Workers exposing the quarry face found ceramic fragments belonging to two vessels: pieces of an encrusted urn and portions of a vase urn that had been placed upside down over a deposit of cremated human bone. That inverted position was deliberate. In Bronze Age burial practice, a vase urn set mouth-downward over cremated remains acted as a protective cover, a ceramic dome sheltering what was left of a person after the funeral pyre.

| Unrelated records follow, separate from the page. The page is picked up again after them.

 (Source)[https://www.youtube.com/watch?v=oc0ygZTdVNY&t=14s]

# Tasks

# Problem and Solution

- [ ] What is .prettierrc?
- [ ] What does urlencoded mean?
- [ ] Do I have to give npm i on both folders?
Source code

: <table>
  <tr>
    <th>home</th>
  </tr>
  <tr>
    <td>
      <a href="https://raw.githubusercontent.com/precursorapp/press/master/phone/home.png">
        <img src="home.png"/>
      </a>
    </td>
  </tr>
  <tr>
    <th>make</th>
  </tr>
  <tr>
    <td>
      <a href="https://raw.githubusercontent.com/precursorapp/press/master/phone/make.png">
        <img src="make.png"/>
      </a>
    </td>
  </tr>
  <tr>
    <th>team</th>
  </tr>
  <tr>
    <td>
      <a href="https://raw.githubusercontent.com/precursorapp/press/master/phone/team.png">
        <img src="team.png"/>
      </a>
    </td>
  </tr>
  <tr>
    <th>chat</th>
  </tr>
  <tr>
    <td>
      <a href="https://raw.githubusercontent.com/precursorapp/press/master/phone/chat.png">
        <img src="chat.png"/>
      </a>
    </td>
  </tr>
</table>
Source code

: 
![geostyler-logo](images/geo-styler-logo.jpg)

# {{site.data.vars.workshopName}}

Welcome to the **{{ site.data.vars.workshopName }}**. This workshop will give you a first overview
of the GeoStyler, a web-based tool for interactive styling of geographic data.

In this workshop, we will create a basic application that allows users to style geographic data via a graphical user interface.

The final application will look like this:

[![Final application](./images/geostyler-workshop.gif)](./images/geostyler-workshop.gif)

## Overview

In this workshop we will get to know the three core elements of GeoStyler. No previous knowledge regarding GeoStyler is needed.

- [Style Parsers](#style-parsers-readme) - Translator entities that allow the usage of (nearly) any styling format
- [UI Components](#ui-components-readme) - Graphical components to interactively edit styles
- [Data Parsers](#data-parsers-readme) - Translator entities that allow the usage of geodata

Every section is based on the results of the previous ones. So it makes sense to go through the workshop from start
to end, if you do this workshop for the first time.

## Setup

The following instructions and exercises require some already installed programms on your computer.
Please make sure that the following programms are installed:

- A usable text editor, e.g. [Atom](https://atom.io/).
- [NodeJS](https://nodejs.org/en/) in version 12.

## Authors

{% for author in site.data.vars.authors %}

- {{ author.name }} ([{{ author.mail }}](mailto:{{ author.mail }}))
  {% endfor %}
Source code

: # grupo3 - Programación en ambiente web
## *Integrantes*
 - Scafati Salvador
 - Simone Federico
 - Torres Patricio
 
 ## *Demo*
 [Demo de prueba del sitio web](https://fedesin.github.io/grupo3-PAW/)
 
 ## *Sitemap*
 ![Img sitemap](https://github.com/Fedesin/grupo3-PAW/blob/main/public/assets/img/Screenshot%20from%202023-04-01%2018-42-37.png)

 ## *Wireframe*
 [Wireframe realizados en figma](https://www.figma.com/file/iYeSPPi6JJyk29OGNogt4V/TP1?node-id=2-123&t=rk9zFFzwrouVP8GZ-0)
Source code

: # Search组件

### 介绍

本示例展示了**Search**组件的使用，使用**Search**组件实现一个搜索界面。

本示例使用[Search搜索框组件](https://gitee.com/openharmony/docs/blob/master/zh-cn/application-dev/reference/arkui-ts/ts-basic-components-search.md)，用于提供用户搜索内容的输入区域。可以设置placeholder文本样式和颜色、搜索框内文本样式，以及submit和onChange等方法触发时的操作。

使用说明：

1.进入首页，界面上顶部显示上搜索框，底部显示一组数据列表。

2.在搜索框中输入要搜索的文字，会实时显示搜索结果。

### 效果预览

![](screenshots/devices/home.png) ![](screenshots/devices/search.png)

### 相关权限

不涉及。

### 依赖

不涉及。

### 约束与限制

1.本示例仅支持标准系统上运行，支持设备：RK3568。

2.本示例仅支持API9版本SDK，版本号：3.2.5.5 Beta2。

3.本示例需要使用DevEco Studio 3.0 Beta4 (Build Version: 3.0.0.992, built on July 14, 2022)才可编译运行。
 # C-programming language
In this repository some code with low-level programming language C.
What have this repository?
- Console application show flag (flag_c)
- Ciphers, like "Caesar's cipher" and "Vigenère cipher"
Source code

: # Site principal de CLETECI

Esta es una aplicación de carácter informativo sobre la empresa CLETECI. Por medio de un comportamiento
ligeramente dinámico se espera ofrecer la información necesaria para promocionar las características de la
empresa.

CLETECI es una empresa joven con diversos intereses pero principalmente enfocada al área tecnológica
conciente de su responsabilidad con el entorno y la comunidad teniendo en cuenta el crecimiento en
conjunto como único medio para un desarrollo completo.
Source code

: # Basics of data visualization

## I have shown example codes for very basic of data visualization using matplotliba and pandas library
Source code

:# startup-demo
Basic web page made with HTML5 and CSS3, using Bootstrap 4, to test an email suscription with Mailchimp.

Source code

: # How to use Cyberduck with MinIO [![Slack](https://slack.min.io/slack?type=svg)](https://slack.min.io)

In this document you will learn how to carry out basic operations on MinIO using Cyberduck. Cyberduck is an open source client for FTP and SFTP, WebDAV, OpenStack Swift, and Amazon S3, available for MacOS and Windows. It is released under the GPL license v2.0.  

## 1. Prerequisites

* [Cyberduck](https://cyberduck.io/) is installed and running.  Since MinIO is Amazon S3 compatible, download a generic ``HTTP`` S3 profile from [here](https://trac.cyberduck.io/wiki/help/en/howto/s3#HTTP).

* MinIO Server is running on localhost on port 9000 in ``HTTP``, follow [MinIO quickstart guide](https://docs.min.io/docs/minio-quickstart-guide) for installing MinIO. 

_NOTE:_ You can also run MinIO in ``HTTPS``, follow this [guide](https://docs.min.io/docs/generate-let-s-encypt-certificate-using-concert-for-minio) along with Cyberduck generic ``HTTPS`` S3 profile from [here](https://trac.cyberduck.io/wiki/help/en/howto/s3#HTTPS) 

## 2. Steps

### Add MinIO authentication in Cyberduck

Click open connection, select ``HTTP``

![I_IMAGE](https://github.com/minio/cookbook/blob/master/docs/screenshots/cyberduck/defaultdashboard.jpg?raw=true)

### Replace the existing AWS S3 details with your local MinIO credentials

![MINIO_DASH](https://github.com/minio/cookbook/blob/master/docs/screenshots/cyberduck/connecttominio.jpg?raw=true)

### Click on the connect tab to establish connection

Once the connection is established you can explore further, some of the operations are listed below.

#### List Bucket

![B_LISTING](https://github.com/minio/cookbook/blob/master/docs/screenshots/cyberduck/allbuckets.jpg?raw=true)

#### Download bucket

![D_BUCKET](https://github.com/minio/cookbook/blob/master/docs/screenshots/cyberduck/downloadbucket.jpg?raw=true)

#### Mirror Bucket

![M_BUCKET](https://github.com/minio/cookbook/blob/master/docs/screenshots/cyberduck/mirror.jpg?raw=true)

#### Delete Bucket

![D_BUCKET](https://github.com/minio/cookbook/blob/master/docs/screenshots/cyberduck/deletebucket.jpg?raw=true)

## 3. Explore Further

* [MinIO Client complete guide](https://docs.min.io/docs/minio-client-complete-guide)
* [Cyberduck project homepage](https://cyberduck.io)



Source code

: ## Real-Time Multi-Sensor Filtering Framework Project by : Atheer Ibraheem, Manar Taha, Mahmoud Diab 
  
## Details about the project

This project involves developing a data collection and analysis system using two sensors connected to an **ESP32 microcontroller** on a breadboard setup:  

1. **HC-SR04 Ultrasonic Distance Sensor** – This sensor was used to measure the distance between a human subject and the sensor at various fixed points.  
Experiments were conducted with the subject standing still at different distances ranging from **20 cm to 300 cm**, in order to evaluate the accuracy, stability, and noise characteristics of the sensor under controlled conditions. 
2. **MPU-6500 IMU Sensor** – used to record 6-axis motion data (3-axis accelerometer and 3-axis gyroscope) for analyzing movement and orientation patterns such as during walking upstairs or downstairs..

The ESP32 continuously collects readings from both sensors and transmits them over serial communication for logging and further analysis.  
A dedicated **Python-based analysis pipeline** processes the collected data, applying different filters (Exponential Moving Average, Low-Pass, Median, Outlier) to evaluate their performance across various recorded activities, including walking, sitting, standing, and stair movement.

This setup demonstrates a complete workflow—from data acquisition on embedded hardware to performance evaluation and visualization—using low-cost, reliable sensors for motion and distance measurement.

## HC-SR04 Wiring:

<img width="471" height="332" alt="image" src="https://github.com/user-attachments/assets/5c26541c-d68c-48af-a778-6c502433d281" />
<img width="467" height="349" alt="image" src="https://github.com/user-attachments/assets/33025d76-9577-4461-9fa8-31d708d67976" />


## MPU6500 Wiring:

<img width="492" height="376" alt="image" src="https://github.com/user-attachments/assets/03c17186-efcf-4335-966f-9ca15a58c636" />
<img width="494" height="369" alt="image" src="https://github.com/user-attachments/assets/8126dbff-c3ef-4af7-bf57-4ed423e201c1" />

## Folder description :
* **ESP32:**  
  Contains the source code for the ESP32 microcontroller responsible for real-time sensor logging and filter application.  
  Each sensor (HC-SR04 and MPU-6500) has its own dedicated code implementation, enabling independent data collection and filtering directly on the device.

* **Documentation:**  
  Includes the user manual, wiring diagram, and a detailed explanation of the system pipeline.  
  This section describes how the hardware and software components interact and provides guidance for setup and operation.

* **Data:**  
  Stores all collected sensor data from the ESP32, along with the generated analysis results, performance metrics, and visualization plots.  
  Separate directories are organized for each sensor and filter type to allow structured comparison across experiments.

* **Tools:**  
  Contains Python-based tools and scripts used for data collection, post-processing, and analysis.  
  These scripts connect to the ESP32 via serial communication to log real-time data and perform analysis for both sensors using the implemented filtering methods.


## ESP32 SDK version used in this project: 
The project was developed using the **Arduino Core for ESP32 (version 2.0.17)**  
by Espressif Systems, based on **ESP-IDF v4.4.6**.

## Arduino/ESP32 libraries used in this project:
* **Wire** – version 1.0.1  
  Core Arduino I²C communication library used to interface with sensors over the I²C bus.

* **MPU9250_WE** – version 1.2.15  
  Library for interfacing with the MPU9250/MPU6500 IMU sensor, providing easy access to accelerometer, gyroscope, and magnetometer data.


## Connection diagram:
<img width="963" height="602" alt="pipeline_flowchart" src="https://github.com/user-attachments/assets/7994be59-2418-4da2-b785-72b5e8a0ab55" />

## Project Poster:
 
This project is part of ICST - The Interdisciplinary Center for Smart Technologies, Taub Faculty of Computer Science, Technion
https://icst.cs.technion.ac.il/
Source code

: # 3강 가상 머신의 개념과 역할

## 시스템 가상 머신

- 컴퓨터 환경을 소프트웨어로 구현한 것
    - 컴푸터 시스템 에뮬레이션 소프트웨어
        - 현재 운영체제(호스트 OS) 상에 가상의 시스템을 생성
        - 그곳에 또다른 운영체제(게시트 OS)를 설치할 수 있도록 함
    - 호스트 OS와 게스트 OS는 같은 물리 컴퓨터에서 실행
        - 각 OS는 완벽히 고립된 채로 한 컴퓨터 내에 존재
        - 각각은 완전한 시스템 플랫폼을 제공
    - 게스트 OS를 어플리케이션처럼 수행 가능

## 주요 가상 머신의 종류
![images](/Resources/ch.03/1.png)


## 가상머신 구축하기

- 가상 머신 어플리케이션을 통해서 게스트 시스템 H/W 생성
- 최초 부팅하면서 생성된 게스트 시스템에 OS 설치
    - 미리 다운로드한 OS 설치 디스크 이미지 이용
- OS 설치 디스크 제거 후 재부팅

The bones beneath belonged to an adult female. Beyond that, the record is spare, as it often is with chance finds made during quarrying or construction, where context can be lost in a moment and only the objects themselves survive to be documented. The two urn types, encrusted and vase, are associated with the Irish Bronze Age, a broad period running roughly from around 2500 to 500 BC, during which cremation burial in ceramic vessels was a widespread and carefully observed practice. The encrusted urn takes its name from applied decorative pellets of clay fired onto the surface; the vase urn is a smaller, distinctly profiled form. Finding both types together at a single burial site is relatively uncommon, and their presence here suggests a deliberate, if now partially lost, funerary arrangement. The find was later examined and attributed in scholarship to Raghnall Ó Floinn, whose 2011 study informs what little we know about the assemblage.
There is no marked site to visit. The burial came to light accidentally, and the gravel extraction that revealed it also destroyed whatever spatial context might have told us more about the woman interred there, whether she was buried alone or as part of a larger cemetery, and what landscape she once inhabited above ground.